Otros Ángulos

¿Para qué sirven los debates?

Las ideas, propuestas y argumentos debieran ser una piedra angular de los debates; sin embargo, ahora están condicionados a ser una vitrina de estrategias para la búsqueda de emociones.

Teóricamente el enfrentamiento de candidatos debiera ofrecernos aquellos puntos finos que dan lugar a sus características fundamentales, cuáles son sus proyectos, de qué están hechos y, de manera sustantiva, qué quieren hacer con el poder. Pareciera que en el debate de ideas se deberían confrontar los alcances de cada uno y con ello exponer la conveniencia de votar por uno o por otro. ¿En verdad eso ocurre? El pasado miércoles vimos lo que llamaron 'el debate chilango', con siete participantes que aspiran a convertirse en jefe de Gobierno de la Ciudad de México. ¿Y para qué quieren eso cuando todos y cada uno expresaron que la capital es un infierno? Nada se escapó. Todo está mal. De lo que dijeron, no hay nada positivo, no hay razón para vivir en una ciudad pestilente, macerada por la contaminación, semiinmovilizada por el caos vial, podrida entre asesinatos, hurtos, secuestros, asaltos y violaciones con total impunidad. Los siete culparon de esto a los gobiernos perredistas y a cinco delegados morenistas que, en conjunto, se autoproclaman como miembros de la izquierda. ¿Eso es el progreso social de quienes dicen querer ayudar, estimular, promover a las capas sociales más desprotegidas? Sus propuestas nadaron en aguas superficiales, la mediocridad los llevó a las descalificaciones, y salvo momentos de excepción, Mariana Boy, Lorena Osornio y Mikel Arriola propusieron alguna oferta novedosa o mostraron preocupación por la suerte de los habitantes de la CDMX.

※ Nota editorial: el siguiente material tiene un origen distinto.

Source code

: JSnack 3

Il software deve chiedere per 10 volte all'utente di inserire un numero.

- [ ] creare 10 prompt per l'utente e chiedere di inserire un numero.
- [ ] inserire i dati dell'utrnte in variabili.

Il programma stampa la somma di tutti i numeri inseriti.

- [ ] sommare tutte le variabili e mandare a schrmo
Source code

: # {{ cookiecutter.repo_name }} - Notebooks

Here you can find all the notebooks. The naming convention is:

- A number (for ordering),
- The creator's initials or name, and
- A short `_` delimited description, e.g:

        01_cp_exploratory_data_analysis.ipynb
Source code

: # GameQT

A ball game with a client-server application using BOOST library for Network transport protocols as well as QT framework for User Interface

Estamos ante lo que llamaríamos la democracia de opinión, que no nació de una evolución política sino tecnológica. Hoy los grandes debates no se dan en la escuela, los partidos, la iglesia o los sindicatos; se dan en los medios masivos y en las llamadas redes sociales. Llegamos sin haber pasado por las generaciones de educación democrática ni en la práctica representativa ni en la práctica social. En El antiguo régimen y la revolución (1856), Alexis de Tocqueville escribe: "Tengo gran simpatía por las instituciones, pero desprecio y temo a los dichos de la masa". ¿Qué valen la competencia, la complejidad de los problemas actuales, la responsabilidad frente a quien durante años ha conjuntado la frustración, la desdicha y el odio de quienes han padecido la imposibilidad de llegar a tener una vida digna? Canalizar personalizando el cúmulo de reveses y desgracia colectivos, es adelantarse a cualquier otro estímulo por racional que pueda esgrimirse.

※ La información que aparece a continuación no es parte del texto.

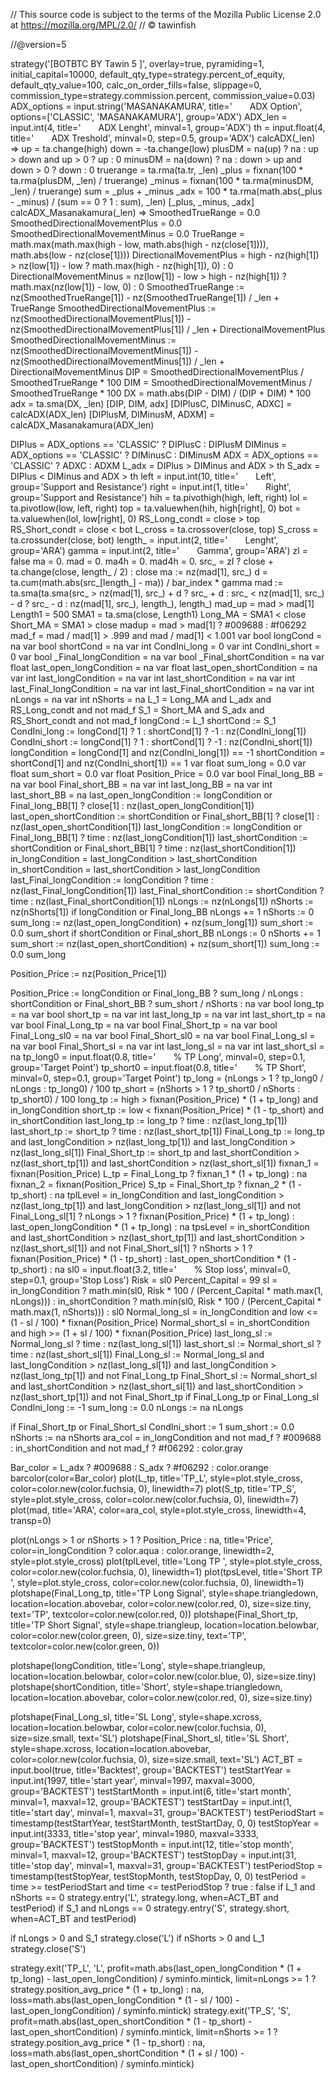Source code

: // This source code is subject to the terms of the Mozilla Public License 2.0 at https://mozilla.org/MPL/2.0/
// © tawinfish

//@version=5



strategy('[BOTBTC BY Tawin 5 ]', overlay=true, pyramiding=1, initial_capital=10000, default_qty_type=strategy.percent_of_equity, default_qty_value=100, calc_on_order_fills=false, slippage=0, commission_type=strategy.commission.percent, commission_value=0.03)
ADX_options = input.string('MASANAKAMURA', title='  ADX Option', options=['CLASSIC', 'MASANAKAMURA'], group='ADX')
ADX_len = input.int(4, title='  ADX Lenght', minval=1, group='ADX')
th = input.float(4, title='  ADX Treshold', minval=0, step=0.5, group='ADX')
calcADX(_len) =>
    up = ta.change(high)
    down = -ta.change(low)
    plusDM = na(up) ? na : up > down and up > 0 ? up : 0
    minusDM = na(down) ? na : down > up and down > 0 ? down : 0
    truerange = ta.rma(ta.tr, _len)
    _plus = fixnan(100 * ta.rma(plusDM, _len) / truerange)
    _minus = fixnan(100 * ta.rma(minusDM, _len) / truerange)
    sum = _plus + _minus
    _adx = 100 * ta.rma(math.abs(_plus - _minus) / (sum == 0 ? 1 : sum), _len)
    [_plus, _minus, _adx]
calcADX_Masanakamura(_len) =>
    SmoothedTrueRange = 0.0
    SmoothedDirectionalMovementPlus = 0.0
    SmoothedDirectionalMovementMinus = 0.0
    TrueRange = math.max(math.max(high - low, math.abs(high - nz(close[1]))), math.abs(low - nz(close[1])))
    DirectionalMovementPlus = high - nz(high[1]) > nz(low[1]) - low ? math.max(high - nz(high[1]), 0) : 0
    DirectionalMovementMinus = nz(low[1]) - low > high - nz(high[1]) ? math.max(nz(low[1]) - low, 0) : 0
    SmoothedTrueRange := nz(SmoothedTrueRange[1]) - nz(SmoothedTrueRange[1]) / _len + TrueRange
    SmoothedDirectionalMovementPlus := nz(SmoothedDirectionalMovementPlus[1]) - nz(SmoothedDirectionalMovementPlus[1]) / _len + DirectionalMovementPlus
    SmoothedDirectionalMovementMinus := nz(SmoothedDirectionalMovementMinus[1]) - nz(SmoothedDirectionalMovementMinus[1]) / _len + DirectionalMovementMinus
    DIP = SmoothedDirectionalMovementPlus / SmoothedTrueRange * 100
    DIM = SmoothedDirectionalMovementMinus / SmoothedTrueRange * 100
    DX = math.abs(DIP - DIM) / (DIP + DIM) * 100
    adx = ta.sma(DX, _len)
    [DIP, DIM, adx]
[DIPlusC, DIMinusC, ADXC] = calcADX(ADX_len)
[DIPlusM, DIMinusM, ADXM] = calcADX_Masanakamura(ADX_len)

DIPlus = ADX_options == 'CLASSIC' ? DIPlusC : DIPlusM
DIMinus = ADX_options == 'CLASSIC' ? DIMinusC : DIMinusM
ADX = ADX_options == 'CLASSIC' ? ADXC : ADXM
L_adx = DIPlus > DIMinus and ADX > th
S_adx = DIPlus < DIMinus and ADX > th
left = input.int(10, title='  Left', group='Support and Resistance')
right = input.int(1, title='  Right', group='Support and Resistance')
hih = ta.pivothigh(high, left, right)
lol = ta.pivotlow(low, left, right)
top = ta.valuewhen(hih, high[right], 0)
bot = ta.valuewhen(lol, low[right], 0)
RS_Long_condt = close > top
RS_Short_condt = close < bot
L_cross = ta.crossover(close, top)
S_cross = ta.crossunder(close, bot)
length_ = input.int(2, title='  Lenght', group='ARA')
gamma = input.int(2, title='  Gamma', group='ARA')
zl = false
ma = 0.
mad = 0.
ma4h = 0.
mad4h = 0.
src_ = zl ? close + ta.change(close, length_ / 2) : close
ma := nz(mad[1], src_)
d = ta.cum(math.abs(src_[length_] - ma)) / bar_index * gamma
mad := ta.sma(ta.sma(src_ > nz(mad[1], src_) + d ? src_ + d : src_ < nz(mad[1], src_) - d ? src_ - d : nz(mad[1], src_), length_), length_)
mad_up = mad > mad[1]
Length1 = 500
SMA1 = ta.sma(close, Length1)
Long_MA = SMA1 < close
Short_MA = SMA1 > close
madup = mad > mad[1] ? #009688 : #f06292
mad_f = mad / mad[1] > .999 and mad / mad[1] < 1.001
var bool longCond = na
var bool shortCond = na
var int CondIni_long = 0
var int CondIni_short = 0
var bool _Final_longCondition = na
var bool _Final_shortCondition = na
var float last_open_longCondition = na
var float last_open_shortCondition = na
var int last_longCondition = na
var int last_shortCondition = na
var int last_Final_longCondition = na
var int last_Final_shortCondition = na
var int nLongs = na
var int nShorts = na
L_1 = Long_MA and L_adx and RS_Long_condt and not mad_f
S_1 = Short_MA and S_adx and RS_Short_condt and not mad_f
longCond := L_1
shortCond := S_1
CondIni_long := longCond[1] ? 1 : shortCond[1] ? -1 : nz(CondIni_long[1])
CondIni_short := longCond[1] ? 1 : shortCond[1] ? -1 : nz(CondIni_short[1])
longCondition = longCond[1] and nz(CondIni_long[1]) == -1
shortCondition = shortCond[1] and nz(CondIni_short[1]) == 1
var float sum_long = 0.0
var float sum_short = 0.0
var float Position_Price = 0.0
var bool Final_long_BB = na
var bool Final_short_BB = na
var int last_long_BB = na
var int last_short_BB = na
last_open_longCondition := longCondition or Final_long_BB[1] ? close[1] : nz(last_open_longCondition[1])
last_open_shortCondition := shortCondition or Final_short_BB[1] ? close[1] : nz(last_open_shortCondition[1])
last_longCondition := longCondition or Final_long_BB[1] ? time : nz(last_longCondition[1])
last_shortCondition := shortCondition or Final_short_BB[1] ? time : nz(last_shortCondition[1])
in_longCondition = last_longCondition > last_shortCondition
in_shortCondition = last_shortCondition > last_longCondition
last_Final_longCondition := longCondition ? time : nz(last_Final_longCondition[1])
last_Final_shortCondition := shortCondition ? time : nz(last_Final_shortCondition[1])
nLongs := nz(nLongs[1])
nShorts := nz(nShorts[1])
if longCondition or Final_long_BB
    nLongs += 1
    nShorts := 0
    sum_long := nz(last_open_longCondition) + nz(sum_long[1])
    sum_short := 0.0
    sum_short
if shortCondition or Final_short_BB
    nLongs := 0
    nShorts += 1
    sum_short := nz(last_open_shortCondition) + nz(sum_short[1])
    sum_long := 0.0
    sum_long

Position_Price := nz(Position_Price[1])

Position_Price := longCondition or Final_long_BB ? sum_long / nLongs : shortCondition or Final_short_BB ? sum_short / nShorts : na
var bool long_tp = na
var bool short_tp = na
var int last_long_tp = na
var int last_short_tp = na
var bool Final_Long_tp = na
var bool Final_Short_tp = na
var bool Final_Long_sl0 = na
var bool Final_Short_sl0 = na
var bool Final_Long_sl = na
var bool Final_Short_sl = na
var int last_long_sl = na
var int last_short_sl = na
tp_long0 = input.float(0.8, title='  % TP Long', minval=0, step=0.1, group='Target Point')
tp_short0 = input.float(0.8, title='  % TP Short', minval=0, step=0.1, group='Target Point')
tp_long = (nLongs > 1 ? tp_long0 / nLongs : tp_long0) / 100
tp_short = (nShorts > 1 ? tp_short0 / nShorts : tp_short0) / 100
long_tp := high > fixnan(Position_Price) * (1 + tp_long) and in_longCondition
short_tp := low < fixnan(Position_Price) * (1 - tp_short) and in_shortCondition
last_long_tp := long_tp ? time : nz(last_long_tp[1])
last_short_tp := short_tp ? time : nz(last_short_tp[1])
Final_Long_tp := long_tp and last_longCondition > nz(last_long_tp[1]) and last_longCondition > nz(last_long_sl[1])
Final_Short_tp := short_tp and last_shortCondition > nz(last_short_tp[1]) and last_shortCondition > nz(last_short_sl[1])
fixnan_1 = fixnan(Position_Price)
L_tp = Final_Long_tp ? fixnan_1 * (1 + tp_long) : na
fixnan_2 = fixnan(Position_Price)
S_tp = Final_Short_tp ? fixnan_2 * (1 - tp_short) : na
tplLevel = in_longCondition and last_longCondition > nz(last_long_tp[1]) and last_longCondition > nz(last_long_sl[1]) and not Final_Long_sl[1] ? nLongs > 1 ? fixnan(Position_Price) * (1 + tp_long) : last_open_longCondition * (1 + tp_long) : na
tpsLevel = in_shortCondition and last_shortCondition > nz(last_short_tp[1]) and last_shortCondition > nz(last_short_sl[1]) and not Final_Short_sl[1] ? nShorts > 1 ? fixnan(Position_Price) * (1 - tp_short) : last_open_shortCondition * (1 - tp_short) : na
sl0 = input.float(3.2, title='  % Stop loss', minval=0, step=0.1, group='Stop Loss')
Risk = sl0
Percent_Capital = 99
sl = in_longCondition ? math.min(sl0, Risk * 100 / (Percent_Capital * math.max(1, nLongs))) : in_shortCondition ? math.min(sl0, Risk * 100 / (Percent_Capital * math.max(1, nShorts))) : sl0
Normal_long_sl = in_longCondition and low <= (1 - sl / 100) * fixnan(Position_Price)
Normal_short_sl = in_shortCondition and high >= (1 + sl / 100) * fixnan(Position_Price)
last_long_sl := Normal_long_sl ? time : nz(last_long_sl[1])
last_short_sl := Normal_short_sl ? time : nz(last_short_sl[1])
Final_Long_sl := Normal_long_sl and last_longCondition > nz(last_long_sl[1]) and last_longCondition > nz(last_long_tp[1]) and not Final_Long_tp
Final_Short_sl := Normal_short_sl and last_shortCondition > nz(last_short_sl[1]) and last_shortCondition > nz(last_short_tp[1]) and not Final_Short_tp
if Final_Long_tp or Final_Long_sl
    CondIni_long := -1
    sum_long := 0.0
    nLongs := na
    nLongs

if Final_Short_tp or Final_Short_sl
    CondIni_short := 1
    sum_short := 0.0
    nShorts := na
    nShorts
ara_col = in_longCondition and not mad_f ? #009688 : in_shortCondition and not mad_f ? #f06292 : color.gray

Bar_color = L_adx ? #009688 : S_adx ? #f06292 : color.orange
barcolor(color=Bar_color)
plot(L_tp, title='TP_L', style=plot.style_cross, color=color.new(color.fuchsia, 0), linewidth=7)
plot(S_tp, title='TP_S', style=plot.style_cross, color=color.new(color.fuchsia, 0), linewidth=7)
plot(mad, title='ARA', color=ara_col, style=plot.style_cross, linewidth=4, transp=0)

plot(nLongs > 1 or nShorts > 1 ? Position_Price : na, title='Price', color=in_longCondition ? color.aqua : color.orange, linewidth=2, style=plot.style_cross)
plot(tplLevel, title='Long TP ', style=plot.style_cross, color=color.new(color.fuchsia, 0), linewidth=1)
plot(tpsLevel, title='Short TP ', style=plot.style_cross, color=color.new(color.fuchsia, 0), linewidth=1)
plotshape(Final_Long_tp, title='TP Long Signal', style=shape.triangledown, location=location.abovebar, color=color.new(color.red, 0), size=size.tiny, text='TP', textcolor=color.new(color.red, 0))
plotshape(Final_Short_tp, title='TP Short Signal', style=shape.triangleup, location=location.belowbar, color=color.new(color.green, 0), size=size.tiny, text='TP', textcolor=color.new(color.green, 0))

plotshape(longCondition, title='Long', style=shape.triangleup, location=location.belowbar, color=color.new(color.blue, 0), size=size.tiny)
plotshape(shortCondition, title='Short', style=shape.triangledown, location=location.abovebar, color=color.new(color.red, 0), size=size.tiny)

plotshape(Final_Long_sl, title='SL Long', style=shape.xcross, location=location.belowbar, color=color.new(color.fuchsia, 0), size=size.small, text='SL')
plotshape(Final_Short_sl, title='SL Short', style=shape.xcross, location=location.abovebar, color=color.new(color.fuchsia, 0), size=size.small, text='SL')
ACT_BT = input.bool(true, title='Backtest', group='BACKTEST')
testStartYear = input.int(1997, title='start year', minval=1997, maxval=3000, group='BACKTEST')
testStartMonth = input.int(6, title='start month', minval=1, maxval=12, group='BACKTEST')
testStartDay = input.int(1, title='start day', minval=1, maxval=31, group='BACKTEST')
testPeriodStart = timestamp(testStartYear, testStartMonth, testStartDay, 0, 0)
testStopYear = input.int(3333, title='stop year', minval=1980, maxval=3333, group='BACKTEST')
testStopMonth = input.int(12, title='stop month', minval=1, maxval=12, group='BACKTEST')
testStopDay = input.int(31, title='stop day', minval=1, maxval=31, group='BACKTEST')
testPeriodStop = timestamp(testStopYear, testStopMonth, testStopDay, 0, 0)
testPeriod = time >= testPeriodStart and time <= testPeriodStop ? true : false
if L_1 and nShorts == 0
    strategy.entry('L', strategy.long, when=ACT_BT and testPeriod)
if S_1 and nLongs == 0
    strategy.entry('S', strategy.short, when=ACT_BT and testPeriod)

if nLongs > 0 and S_1
    strategy.close('L')
if nShorts > 0 and L_1
    strategy.close('S')

strategy.exit('TP_L', 'L', profit=math.abs(last_open_longCondition * (1 + tp_long) - last_open_longCondition) / syminfo.mintick, limit=nLongs >= 1 ? strategy.position_avg_price * (1 + tp_long) : na, loss=math.abs(last_open_longCondition * (1 - sl / 100) - last_open_longCondition) / syminfo.mintick)
strategy.exit('TP_S', 'S', profit=math.abs(last_open_shortCondition * (1 - tp_short) - last_open_shortCondition) / syminfo.mintick, limit=nShorts >= 1 ? strategy.position_avg_price * (1 - tp_short) : na, loss=math.abs(last_open_shortCondition * (1 + sl / 100) - last_open_shortCondition) / syminfo.mintick)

Los debates, en los que las ideas, las propuestas y los argumentos debieran ser una piedra angular de la democracia, están ahora condicionados a ser una vitrina de estrategias en las que predominan la búsqueda de emociones y la tentación de hacer derrapar a los opositores. Todo esto en segmentaciones de segundos acumulados en minutos en los que se tratarán asuntos trascendentes para la nación.

¿Cómo tratar a fondo asuntos tan complejos como la inseguridad, el desempleo y la relación con Estados Unidos en cuatro minutos y réplicas de 60 segundos? Añádase que serán cinco adversarios y tres moderadores. Es decir, ocho personas que fragmentarán cualquier argumento de fondo y así eliminar los datos colaterales de ecuaciones de tercer grado.

El tiempo y el formato de los debates son mezquinos. La televisión generosa en el renglón entretenimiento, es avara para sólo dedicar dos horas a los asuntos relevantes del país. Lo que nos interesa a todos está en juego. Por lo tanto, debiera haber debates frecuentes, uno por semana y con duración multiplicada a tres o cuatro horas, afondo y con amplitud, con participación del público sobre el que recaerán los dichos y los programas de los aspirantes. De este modo, tendríamos muchos más elementos que las simples notas periodísticas y los spots encargados de difundir un mundo de colores, efectos especiales y frases huecas repetidas, literalmente, millones de veces.

Como no será así, nuestro futuro inmediato seguirá la ruta de decidir casi en el vacío, en el tráfago de frases hechas por publicistas y en repartir rebanadas del exquisito pastel de la vacuidad. En su Vida de Solón, Plutarco se mostraba sorprendido de ver que "entre los griegos, quienes deciden son los ignorantes". Los debates no buscan el cerebro de quien los ve, no buscan a quienes han ido a la escuela, van directo al vientre de quienes se duelen de su suerte.